■ EXERCISE DIRECTIONS
Your answer is the listing, printed exactly as given.

■ MATERIAL FOR THIS TASK
________
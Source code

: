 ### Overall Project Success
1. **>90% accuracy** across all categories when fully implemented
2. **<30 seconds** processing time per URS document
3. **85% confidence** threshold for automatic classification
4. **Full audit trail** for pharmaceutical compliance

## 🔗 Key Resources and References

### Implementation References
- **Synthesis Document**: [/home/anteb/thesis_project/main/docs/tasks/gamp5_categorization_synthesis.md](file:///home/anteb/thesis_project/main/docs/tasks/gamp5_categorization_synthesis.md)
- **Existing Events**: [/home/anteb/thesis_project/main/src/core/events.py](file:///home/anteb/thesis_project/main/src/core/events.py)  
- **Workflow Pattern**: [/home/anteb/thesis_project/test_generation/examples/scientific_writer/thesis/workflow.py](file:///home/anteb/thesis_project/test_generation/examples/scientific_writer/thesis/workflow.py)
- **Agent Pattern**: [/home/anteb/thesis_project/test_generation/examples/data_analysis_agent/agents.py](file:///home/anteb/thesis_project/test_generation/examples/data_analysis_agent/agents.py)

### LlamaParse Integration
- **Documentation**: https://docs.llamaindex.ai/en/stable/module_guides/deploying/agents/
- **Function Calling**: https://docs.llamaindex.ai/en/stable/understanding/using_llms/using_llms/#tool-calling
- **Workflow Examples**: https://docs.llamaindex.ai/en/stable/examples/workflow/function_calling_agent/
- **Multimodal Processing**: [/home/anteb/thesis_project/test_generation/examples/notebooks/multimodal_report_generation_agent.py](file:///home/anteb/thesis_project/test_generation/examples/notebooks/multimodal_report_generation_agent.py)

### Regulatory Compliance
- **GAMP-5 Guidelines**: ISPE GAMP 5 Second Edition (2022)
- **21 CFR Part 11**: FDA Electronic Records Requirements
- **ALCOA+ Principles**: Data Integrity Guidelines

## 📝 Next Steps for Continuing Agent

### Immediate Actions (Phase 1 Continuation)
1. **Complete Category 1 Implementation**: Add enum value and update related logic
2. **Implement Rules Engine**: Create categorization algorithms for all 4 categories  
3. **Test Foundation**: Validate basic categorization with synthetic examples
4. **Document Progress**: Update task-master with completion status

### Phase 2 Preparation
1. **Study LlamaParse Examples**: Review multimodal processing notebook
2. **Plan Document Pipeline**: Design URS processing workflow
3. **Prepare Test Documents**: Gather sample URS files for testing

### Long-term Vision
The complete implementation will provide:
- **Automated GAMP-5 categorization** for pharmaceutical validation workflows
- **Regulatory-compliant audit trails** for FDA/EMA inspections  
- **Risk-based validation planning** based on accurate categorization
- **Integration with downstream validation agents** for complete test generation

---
________
■ TASK ANSWER
Source code

: ### Overall Project Success
1. **>90% accuracy** across all categories when fully implemented
2. **<30 seconds** processing time per URS document
3. **85% confidence** threshold for automatic classification
4. **Full audit trail** for pharmaceutical compliance

## 🔗 Key Resources and References

### Implementation References
- **Synthesis Document**: [/home/anteb/thesis_project/main/docs/tasks/gamp5_categorization_synthesis.md](file:///home/anteb/thesis_project/main/docs/tasks/gamp5_categorization_synthesis.md)
- **Existing Events**: [/home/anteb/thesis_project/main/src/core/events.py](file:///home/anteb/thesis_project/main/src/core/events.py)  
- **Workflow Pattern**: [/home/anteb/thesis_project/test_generation/examples/scientific_writer/thesis/workflow.py](file:///home/anteb/thesis_project/test_generation/examples/scientific_writer/thesis/workflow.py)
- **Agent Pattern**: [/home/anteb/thesis_project/test_generation/examples/data_analysis_agent/agents.py](file:///home/anteb/thesis_project/test_generation/examples/data_analysis_agent/agents.py)

### LlamaParse Integration
- **Documentation**: https://docs.llamaindex.ai/en/stable/module_guides/deploying/agents/
- **Function Calling**: https://docs.llamaindex.ai/en/stable/understanding/using_llms/using_llms/#tool-calling
- **Workflow Examples**: https://docs.llamaindex.ai/en/stable/examples/workflow/function_calling_agent/
- **Multimodal Processing**: [/home/anteb/thesis_project/test_generation/examples/notebooks/multimodal_report_generation_agent.py](file:///home/anteb/thesis_project/test_generation/examples/notebooks/multimodal_report_generation_agent.py)

### Regulatory Compliance
- **GAMP-5 Guidelines**: ISPE GAMP 5 Second Edition (2022)
- **21 CFR Part 11**: FDA Electronic Records Requirements
- **ALCOA+ Principles**: Data Integrity Guidelines

## 📝 Next Steps for Continuing Agent

### Immediate Actions (Phase 1 Continuation)
1. **Complete Category 1 Implementation**: Add enum value and update related logic
2. **Implement Rules Engine**: Create categorization algorithms for all 4 categories  
3. **Test Foundation**: Validate basic categorization with synthetic examples
4. **Document Progress**: Update task-master with completion status

### Phase 2 Preparation
1. **Study LlamaParse Examples**: Review multimodal processing notebook
2. **Plan Document Pipeline**: Design URS processing workflow
3. **Prepare Test Documents**: Gather sample URS files for testing

### Long-term Vision
The complete implementation will provide:
- **Automated GAMP-5 categorization** for pharmaceutical validation workflows
- **Regulatory-compliant audit trails** for FDA/EMA inspections  
- **Risk-based validation planning** based on accurate categorization
- **Integration with downstream validation agents** for complete test generation

---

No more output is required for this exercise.